Copy out each line of the data that holds the string "configured".
*** Data to examine
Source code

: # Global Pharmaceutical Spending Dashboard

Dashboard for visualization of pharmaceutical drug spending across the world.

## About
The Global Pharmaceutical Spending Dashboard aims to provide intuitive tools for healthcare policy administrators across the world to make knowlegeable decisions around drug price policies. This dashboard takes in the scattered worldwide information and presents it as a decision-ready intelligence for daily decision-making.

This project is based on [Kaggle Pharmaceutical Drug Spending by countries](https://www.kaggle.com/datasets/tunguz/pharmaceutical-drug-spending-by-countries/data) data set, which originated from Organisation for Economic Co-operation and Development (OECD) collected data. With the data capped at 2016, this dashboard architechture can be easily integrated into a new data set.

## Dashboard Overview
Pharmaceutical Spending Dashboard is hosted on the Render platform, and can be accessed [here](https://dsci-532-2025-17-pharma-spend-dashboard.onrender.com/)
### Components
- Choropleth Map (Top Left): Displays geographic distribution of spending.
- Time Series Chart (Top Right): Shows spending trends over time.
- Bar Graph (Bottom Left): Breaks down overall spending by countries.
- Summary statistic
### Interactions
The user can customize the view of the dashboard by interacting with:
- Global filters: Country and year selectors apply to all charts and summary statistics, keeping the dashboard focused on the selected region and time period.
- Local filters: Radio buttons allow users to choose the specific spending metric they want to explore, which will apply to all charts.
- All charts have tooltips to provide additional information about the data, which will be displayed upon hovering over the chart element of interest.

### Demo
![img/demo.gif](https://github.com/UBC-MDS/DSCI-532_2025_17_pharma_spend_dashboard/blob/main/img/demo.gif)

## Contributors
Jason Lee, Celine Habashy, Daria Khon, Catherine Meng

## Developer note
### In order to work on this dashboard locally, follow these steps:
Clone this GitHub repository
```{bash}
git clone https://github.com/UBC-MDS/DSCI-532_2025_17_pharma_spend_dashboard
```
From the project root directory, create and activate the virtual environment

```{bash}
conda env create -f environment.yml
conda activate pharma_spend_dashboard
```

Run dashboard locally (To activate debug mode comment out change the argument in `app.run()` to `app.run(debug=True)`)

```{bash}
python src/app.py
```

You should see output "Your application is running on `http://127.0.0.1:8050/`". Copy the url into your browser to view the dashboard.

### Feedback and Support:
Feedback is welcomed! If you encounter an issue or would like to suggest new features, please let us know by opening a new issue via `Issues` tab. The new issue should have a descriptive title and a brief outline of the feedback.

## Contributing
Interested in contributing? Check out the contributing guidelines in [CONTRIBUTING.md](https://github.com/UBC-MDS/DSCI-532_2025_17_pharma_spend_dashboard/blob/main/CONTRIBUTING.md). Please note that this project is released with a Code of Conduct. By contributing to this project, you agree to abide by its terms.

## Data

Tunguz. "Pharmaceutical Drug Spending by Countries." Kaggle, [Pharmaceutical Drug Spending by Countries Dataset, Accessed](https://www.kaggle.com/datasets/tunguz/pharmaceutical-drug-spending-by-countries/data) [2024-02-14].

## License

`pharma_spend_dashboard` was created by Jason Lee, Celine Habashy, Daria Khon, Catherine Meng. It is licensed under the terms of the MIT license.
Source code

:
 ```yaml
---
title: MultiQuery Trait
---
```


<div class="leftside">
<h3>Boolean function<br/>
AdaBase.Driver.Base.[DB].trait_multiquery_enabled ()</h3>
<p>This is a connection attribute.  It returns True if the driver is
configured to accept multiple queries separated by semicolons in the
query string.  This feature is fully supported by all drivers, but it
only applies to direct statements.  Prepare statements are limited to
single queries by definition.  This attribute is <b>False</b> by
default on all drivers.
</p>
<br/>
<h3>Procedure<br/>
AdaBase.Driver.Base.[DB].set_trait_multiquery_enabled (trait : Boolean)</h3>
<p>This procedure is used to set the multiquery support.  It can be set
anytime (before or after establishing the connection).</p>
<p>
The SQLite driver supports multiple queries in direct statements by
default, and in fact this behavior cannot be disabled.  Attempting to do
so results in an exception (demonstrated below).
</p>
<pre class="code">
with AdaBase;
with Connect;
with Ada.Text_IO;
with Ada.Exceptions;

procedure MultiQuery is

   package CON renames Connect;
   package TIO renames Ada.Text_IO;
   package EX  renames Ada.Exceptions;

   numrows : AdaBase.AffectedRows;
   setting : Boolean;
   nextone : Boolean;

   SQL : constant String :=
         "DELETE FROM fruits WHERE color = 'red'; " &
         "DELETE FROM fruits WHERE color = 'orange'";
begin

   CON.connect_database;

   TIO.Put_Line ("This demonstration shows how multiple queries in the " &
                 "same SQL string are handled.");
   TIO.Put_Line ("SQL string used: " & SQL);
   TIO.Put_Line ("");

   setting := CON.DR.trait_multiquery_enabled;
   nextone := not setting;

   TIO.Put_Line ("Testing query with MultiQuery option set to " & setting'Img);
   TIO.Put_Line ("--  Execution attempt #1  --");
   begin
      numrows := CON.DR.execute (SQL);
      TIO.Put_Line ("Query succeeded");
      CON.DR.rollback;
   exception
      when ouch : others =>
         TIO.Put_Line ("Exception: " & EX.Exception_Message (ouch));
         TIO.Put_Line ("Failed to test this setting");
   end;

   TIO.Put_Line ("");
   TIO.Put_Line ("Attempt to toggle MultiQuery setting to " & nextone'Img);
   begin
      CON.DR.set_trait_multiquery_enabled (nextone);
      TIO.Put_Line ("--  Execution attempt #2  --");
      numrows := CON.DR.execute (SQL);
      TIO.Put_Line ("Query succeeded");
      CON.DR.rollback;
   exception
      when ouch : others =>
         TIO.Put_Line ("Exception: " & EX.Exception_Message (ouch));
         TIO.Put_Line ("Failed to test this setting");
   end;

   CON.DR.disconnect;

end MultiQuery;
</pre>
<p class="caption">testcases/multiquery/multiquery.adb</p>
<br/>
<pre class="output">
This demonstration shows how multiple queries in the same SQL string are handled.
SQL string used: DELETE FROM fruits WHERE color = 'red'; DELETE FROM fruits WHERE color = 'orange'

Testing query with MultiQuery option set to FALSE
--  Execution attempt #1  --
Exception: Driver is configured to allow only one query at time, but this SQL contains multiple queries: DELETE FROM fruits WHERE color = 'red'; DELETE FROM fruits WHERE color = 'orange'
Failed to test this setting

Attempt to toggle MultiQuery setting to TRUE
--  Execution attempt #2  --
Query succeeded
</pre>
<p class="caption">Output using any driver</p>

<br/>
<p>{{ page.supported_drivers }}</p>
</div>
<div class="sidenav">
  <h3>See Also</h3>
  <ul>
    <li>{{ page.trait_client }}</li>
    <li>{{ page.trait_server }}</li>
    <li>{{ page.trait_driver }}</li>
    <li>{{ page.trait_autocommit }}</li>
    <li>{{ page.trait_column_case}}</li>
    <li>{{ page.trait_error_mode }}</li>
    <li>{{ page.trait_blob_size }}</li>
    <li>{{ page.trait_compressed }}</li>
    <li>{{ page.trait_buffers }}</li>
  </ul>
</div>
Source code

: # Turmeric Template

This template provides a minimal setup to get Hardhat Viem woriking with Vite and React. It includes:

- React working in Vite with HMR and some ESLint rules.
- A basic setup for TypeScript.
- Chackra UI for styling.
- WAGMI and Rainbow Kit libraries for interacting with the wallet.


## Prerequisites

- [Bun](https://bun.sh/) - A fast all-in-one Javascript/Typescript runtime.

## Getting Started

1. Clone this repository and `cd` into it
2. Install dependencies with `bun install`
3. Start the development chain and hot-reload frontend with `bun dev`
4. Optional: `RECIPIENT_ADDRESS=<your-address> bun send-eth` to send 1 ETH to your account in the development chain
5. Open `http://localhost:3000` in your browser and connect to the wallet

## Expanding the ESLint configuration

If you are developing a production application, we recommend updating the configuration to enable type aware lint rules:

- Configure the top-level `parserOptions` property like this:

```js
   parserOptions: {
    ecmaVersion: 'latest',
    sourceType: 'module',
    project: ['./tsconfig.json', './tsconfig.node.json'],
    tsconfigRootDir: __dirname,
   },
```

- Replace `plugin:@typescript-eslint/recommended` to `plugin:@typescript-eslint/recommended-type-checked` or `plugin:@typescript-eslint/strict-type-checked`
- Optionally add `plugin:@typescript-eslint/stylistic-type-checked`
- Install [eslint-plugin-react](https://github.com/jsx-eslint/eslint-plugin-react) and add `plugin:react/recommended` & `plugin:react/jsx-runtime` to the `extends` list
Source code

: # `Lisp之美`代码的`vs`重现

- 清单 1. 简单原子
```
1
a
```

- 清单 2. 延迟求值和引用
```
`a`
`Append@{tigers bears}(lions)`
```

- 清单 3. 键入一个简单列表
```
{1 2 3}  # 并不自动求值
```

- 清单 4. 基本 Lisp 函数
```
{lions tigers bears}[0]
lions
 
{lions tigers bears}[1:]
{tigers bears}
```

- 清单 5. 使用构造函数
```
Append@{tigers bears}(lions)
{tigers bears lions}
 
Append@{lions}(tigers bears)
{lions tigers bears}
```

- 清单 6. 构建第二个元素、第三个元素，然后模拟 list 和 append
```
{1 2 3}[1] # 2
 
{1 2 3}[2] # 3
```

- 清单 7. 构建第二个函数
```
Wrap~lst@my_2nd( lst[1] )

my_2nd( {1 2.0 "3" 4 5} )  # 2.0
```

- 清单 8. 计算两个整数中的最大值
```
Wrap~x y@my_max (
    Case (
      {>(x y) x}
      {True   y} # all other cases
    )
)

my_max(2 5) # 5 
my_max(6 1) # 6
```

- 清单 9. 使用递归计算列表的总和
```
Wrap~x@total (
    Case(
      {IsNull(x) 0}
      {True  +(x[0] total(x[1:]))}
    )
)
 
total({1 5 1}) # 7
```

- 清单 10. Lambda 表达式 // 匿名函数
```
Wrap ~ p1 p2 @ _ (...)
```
******
• [Exercise solution]:
configured to accept multiple queries separated by semicolons in the
Exception: Driver is configured to allow only one query at time, but this SQL contains multiple queries: DELETE FROM fruits WHERE color = 'red'; DELETE FROM fruits WHERE color = 'orange'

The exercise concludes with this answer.